Herb Greenberg

Herb Greenberg (born June 8, 1952 in Miami, Florida) is an American journalist. In November 2014 he started a new investment research firm called GVB Research,[1] which was subsequently renamed Pacific Square Research.[2] He had rejoined TheStreet on August 16, 2013 as a commentator and editor of Herb Greenberg's Reality Check newsletter.[3] He also continues as a contributor for CNBC, where Greenberg had been senior stocks commentator since June 2010.

Prior to joining CNBC, Greenberg left journalism to start a stock research firm with Debbie Meritz, an analyst and accountant. The firm, GreenbergMeritz Research & Analytics, was subscription-only and was targeted to institutional investors, investment banks and accounting firms.
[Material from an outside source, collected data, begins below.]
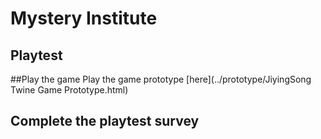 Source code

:# Mystery Institute
## Playtest

##Play the game
Play the game prototype [here](../prototype/JiyingSong Twine Game Prototype.html)

## Complete the playtest survey

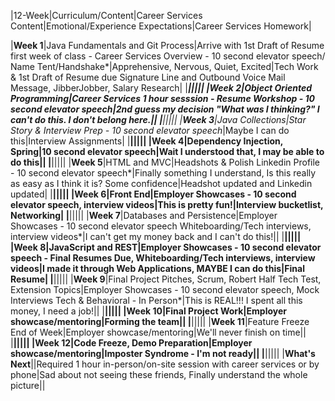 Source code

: |12-Week|Curriculum/Content|Career Services Content|Emotional/Experience Expectations|Career Services Homework|


|**Week 1**|Java Fundamentals and Git Process|Arrive with 1st Draft of Resume first week of class - Career Services Overview - 10 second elevator speech/ Name Tent/Handshake*|Apprehensive, Nervous, Quiet, Excited|Tech Work & 1st Draft of Resume due Signature Line and Outbound Voice Mail Message, JibberJobber, Salary Research|
|****|||||
|**Week 2**|Object Oriented Programming|Career Services 1 hour sesssion - Resume Workshop - 10 second elevator speech*|2nd guess my decision "What was I thinking?" I can't do this. I don't belong here.||
|****|||||
|**Week 3**|Java Collections|Star Story & Interview Prep - 10 second elevator speech*|Maybe I can do this|Interview Assignments|
|****|||||
|**Week 4**|Dependency Injection, Spring|10 second elevator speech|Wait I understood that, I may be able to do this||
|****|||||
|**Week 5**|HTML and MVC|Headshots & Polish Linkedin Profile - 10 second elevator speech*|Finally something I understand, Is this really as easy as I think it is? Some confidence|Headshot updated and Linkedin updated|
|****|||||
|**Week 6**|Front End|Employer Showcases - 10 second elevator speech, interview videos|This is pretty fun!|Interview bucketlist, Networking|
|****|||||
|**Week 7**|Databases and Persistence|Employer Showcases - 10 second elevator speech Whiteboarding/Tech interviews, interview videos*|I can't get my money back and I can't do this!||
|****|||||
|**Week 8**|JavaScript and REST|Employer Showcases - 10 second elevator speech - Final Resumes Due, Whiteboarding/Tech interviews, interview videos|I made it through Web Applications, MAYBE I can do this|Final Resume|
|****|||||
|**Week 9**|Final Project Pitches, Scrum, Robert Half Tech Test, Extension Topics|Employer Showcases - 10 second elevator speech, Mock Interviews Tech & Behavioral - In Person*|This is REAL!!! I spent all this money, I need a job!||
|****|||||
|**Week 10**|Final Project Work|Employer showcase/mentoring|Forming the team||
|****|||||
|**Week 11**|Feature Freeze End of Week|Employer showcase/mentoring|We'll never finish on time||
|****|||||
|**Week 12**|Code Freeze, Demo Preparation|Employer showcase/mentoring|Imposter Syndrome - I'm not ready||
|****|||||
|**What's Next**||Required 1 hour in-person/on-site session with career services or by phone|Sad about not seeing these friends, Finally understand the whole picture||
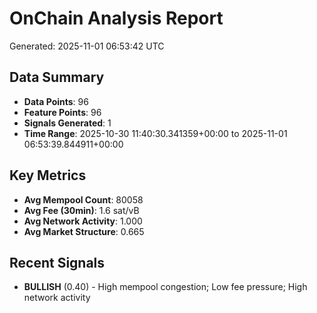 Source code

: # OnChain Analysis Report
Generated: 2025-11-01 06:53:42 UTC

## Data Summary
- **Data Points**: 96
- **Feature Points**: 96
- **Signals Generated**: 1
- **Time Range**: 2025-10-30 11:40:30.341359+00:00 to 2025-11-01 06:53:39.844911+00:00

## Key Metrics
- **Avg Mempool Count**: 80058
- **Avg Fee (30min)**: 1.6 sat/vB
- **Avg Network Activity**: 1.000
- **Avg Market Structure**: 0.665

## Recent Signals
- **BULLISH** (0.40) - High mempool congestion; Low fee pressure; High network activity
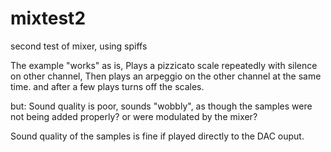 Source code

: # mixtest2
second test of mixer, using spiffs

The example "works" as is, 
Plays a pizzicato scale repeatedly with silence on other channel,
Then plays an arpeggio on the other channel at the same time. and after a few plays turns off the scales.


but: Sound quality is poor, sounds "wobbly", as though the samples were not being added properly? or were modulated by the mixer?

Sound quality of the samples is fine if played directly to the DAC ouput.



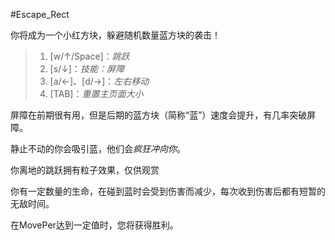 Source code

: #Escape_Rect

你将成为一个小红方块，躲避随机数量蓝方块的袭击！

>1. [w/↑/Space]：*跳跃*
>2. [s/↓]：*技能：屏障*
>3. [a/←]、[d/→]：*左右移动*
>4. [TAB]：*重置主页面大小*

屏障在前期很有用，但是后期的蓝方块（简称“蓝”）速度会提升，有几率突破屏障。

静止不动的你会吸引蓝，他们会*疯狂冲向你*。

你离地的跳跃拥有粒子效果，仅供观赏

你有一定数量的生命，在碰到蓝时会受到伤害而减少，每次收到伤害后都有短暂的无敌时间。

在MovePer达到一定值时，您将获得胜利。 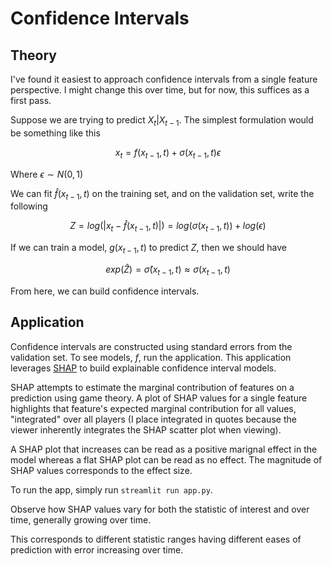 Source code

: # Confidence Intervals

## Theory

I've found it easiest to approach confidence intervals from a single feature perspective. I might change this over time, but for now, this suffices as a first pass. 

Suppose we are trying to predict $X_t | X_{t-1}$. The simplest formulation would be something like this

$$ x_t = f(x_{t-1}, t) + \sigma(x_{t - 1}, t)\epsilon $$

Where $\epsilon \sim N(0, 1)$

We can fit $\hat{f}(x_{t-1}, t)$ on the training set, and on the validation set, write the following

$$  Z = log(|x_t - \hat{f}(x_{t-1}, t)|) = log(\sigma(x_{t-1}, t)) + log(\epsilon) $$

If we can train a model, $g(x_{t-1}, t)$ to predict $Z$, then we should have

$$ exp(\hat{Z}) = \hat{\sigma}(x_{t-1}, t) \approx \sigma(x_{t - 1}, t) $$

From here, we can build confidence intervals. 

## Application

Confidence intervals are constructed using standard errors from the validation set. To see models, $f$, run the application. This application leverages [SHAP](https://shap.readthedocs.io/en/latest/) to build explainable confidence interval models. 

SHAP attempts to estimate the marginal contribution of features on a prediction using game theory. A plot of SHAP values for a single feature highlights that feature's expected marginal contribution for all values, "integrated" over all players (I place integrated in quotes because the viewer inherently integrates the SHAP scatter plot when viewing).

A SHAP plot that increases can be read as a positive marignal effect in the model whereas a flat SHAP plot can be read as no effect. The magnitude of SHAP values corresponds to the effect size. 

To run the app, simply run `streamlit run app.py`. 

Observe how SHAP values vary for both the statistic of interest and over time, generally growing over time. 

This corresponds to different statistic ranges having different eases of prediction with error increasing over time.

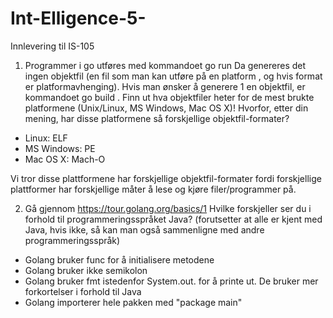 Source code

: # Int-Elligence-5-
Innlevering til IS-105
1. Programmer i go utføres med kommandoet go run <filnavn> Da genereres det ingen objektfil (en fil som man kan utføre på en platform , og hvis format er platformavhenging). Hvis man ønsker å generere 1 en objektfil, er kommandoet go build <filnavn>. Finn ut hva  objektfiler heter for de mest brukte platformene (Unix/Linux, MS Windows, Mac OS X)! Hvorfor, etter din mening, har disse platformene så forskjellige objektfil-formater?
  
  - Linux: ELF
  - MS Windows: PE
  - Mac OS X: Mach-O
  
  Vi tror disse plattformene har forskjellige objektfil-formater fordi forskjellige plattformer har forskjellige måter å lese og kjøre filer/programmer på.

2. Gå gjennom https://tour.golang.org/basics/1 Hvilke forskjeller ser du i forhold til programmeringsspråket Java? (forutsetter at alle er kjent med Java, hvis ikke, så kan man også sammenligne med andre programmeringsspråk)
- Golang bruker func for å initialisere metodene
- Golang bruker ikke semikolon
- Golang bruker fmt istedenfor System.out. for å printe ut. De bruker mer forkortelser i forhold til Java
- Golang importerer hele pakken med "package main"
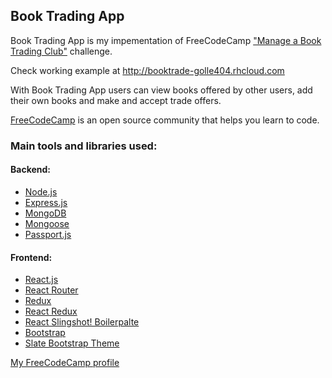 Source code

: ## Book Trading App
 Book Trading App is my impementation of FreeCodeCamp ["Manage a Book Trading Club"](https://www.freecodecamp.com/challenges/manage-a-book-trading-club) challenge.

Check working example at  http://booktrade-golle404.rhcloud.com

With Book Trading App users can view books offered by other users, add their own books and make and accept trade offers.

[FreeCodeCamp](https://www.freecodecamp.com) is an open source community that helps you learn to code.


### Main tools and libraries used:

#### Backend:

*   [Node.js](https://nodejs.org/en/)
*   [Express.js](http://expressjs.com/)
*   [MongoDB](https://www.mongodb.com/)
*   [Mongoose](http://mongoosejs.com/)
*   [Passport.js](http://passportjs.org/)

#### Frontend:

*   [React.js](https://facebook.github.io/react/)
*   [React Router](https://github.com/reactjs/react-router)
*   [Redux](https://reduxframework.com/)
*   [React Redux](https://github.com/reactjs/react-redux)
*   [React Slingshot! Boilerpalte](https://github.com/coryhouse/react-slingshot)
*   [Bootstrap](http://getbootstrap.com/)
*   [Slate Bootstrap Theme](https://bootswatch.com/slate/)

[My FreeCodeCamp profile](https://www.freecodecamp.com/golle404)
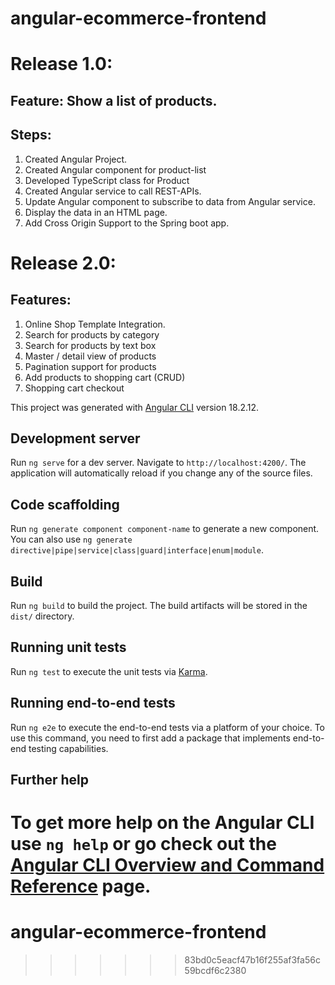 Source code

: # angular-ecommerce-frontend

# Release 1.0: 
## Feature: Show a list of products. 
## Steps: 
1. Created Angular Project.
2. Created Angular component for product-list
3. Developed TypeScript class for Product
4. Created Angular service to call REST-APIs.
5. Update Angular component to subscribe to data from Angular service.
6. Display the data in an HTML page.
7. Add Cross Origin Support to the Spring boot app. 

# Release 2.0: 
## Features:
1. Online Shop Template Integration.
2. Search for products by category
3. Search for products by text box
4. Master / detail view of products
5. Pagination support for products
6. Add products to shopping cart (CRUD)
7. Shopping cart checkout





This project was generated with [Angular CLI](https://github.com/angular/angular-cli) version 18.2.12.

## Development server

Run `ng serve` for a dev server. Navigate to `http://localhost:4200/`. The application will automatically reload if you change any of the source files.

## Code scaffolding

Run `ng generate component component-name` to generate a new component. You can also use `ng generate directive|pipe|service|class|guard|interface|enum|module`.

## Build

Run `ng build` to build the project. The build artifacts will be stored in the `dist/` directory.

## Running unit tests

Run `ng test` to execute the unit tests via [Karma](https://karma-runner.github.io).

## Running end-to-end tests

Run `ng e2e` to execute the end-to-end tests via a platform of your choice. To use this command, you need to first add a package that implements end-to-end testing capabilities.

## Further help

To get more help on the Angular CLI use `ng help` or go check out the [Angular CLI Overview and Command Reference](https://angular.dev/tools/cli) page.
=======
# angular-ecommerce-frontend
>>>>>>> 83bd0c5eacf47b16f255af3fa56c59bcdf6c2380
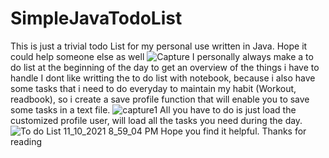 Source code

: # SimpleJavaTodoList
This is just a trivial todo List for my personal use written in Java. Hope it could help someone else as well
![Capture](https://user-images.githubusercontent.com/75805648/141183693-8d047a9f-8ca4-4795-bbdb-7a40b4e88391.PNG)
I personally always make a to do list at the beginning of the day to get an overview of the things i have to handle
I dont like writting the to do list with notebook, because i also have some tasks that i need to do everyday to maintain my habit (Workout, readbook), so i create a save profile function that will enable you to save some tasks in a text file.
![capture1](https://user-images.githubusercontent.com/75805648/141184807-7ec123dc-2e9a-4523-b8c6-03815344b707.PNG)
All you have to do is just load the customized profile user, will load all the tasks you need during the day.
![To do List 11_10_2021 8_59_04 PM](https://user-images.githubusercontent.com/75805648/141184922-f8ab9809-b082-44f8-984a-c75d45b39415.png)
Hope you find it helpful. Thanks for reading
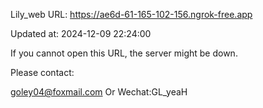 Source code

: Lily_web URL: https://ae6d-61-165-102-156.ngrok-free.app

Updated at: 2024-12-09 22:24:00

If you cannot open this URL, the server might be down.

Please contact: 

goley04@foxmail.com Or Wechat:GL_yeaH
Before starting his research firm, Greenberg was a columnist and blogger for MarketWatch.com and a former columnist for The Wall Street Journal.

He had also been a contributor to CNBC, having appeared regularly on a variety of shows. During the first year of Mad Money, he was a show regular, battling host Jim Cramer in a weekly segment called, "East vs. West".

Biography

Prior to joining MarketWatch.com, Greenberg was senior columnist for TheStreet.com for six years.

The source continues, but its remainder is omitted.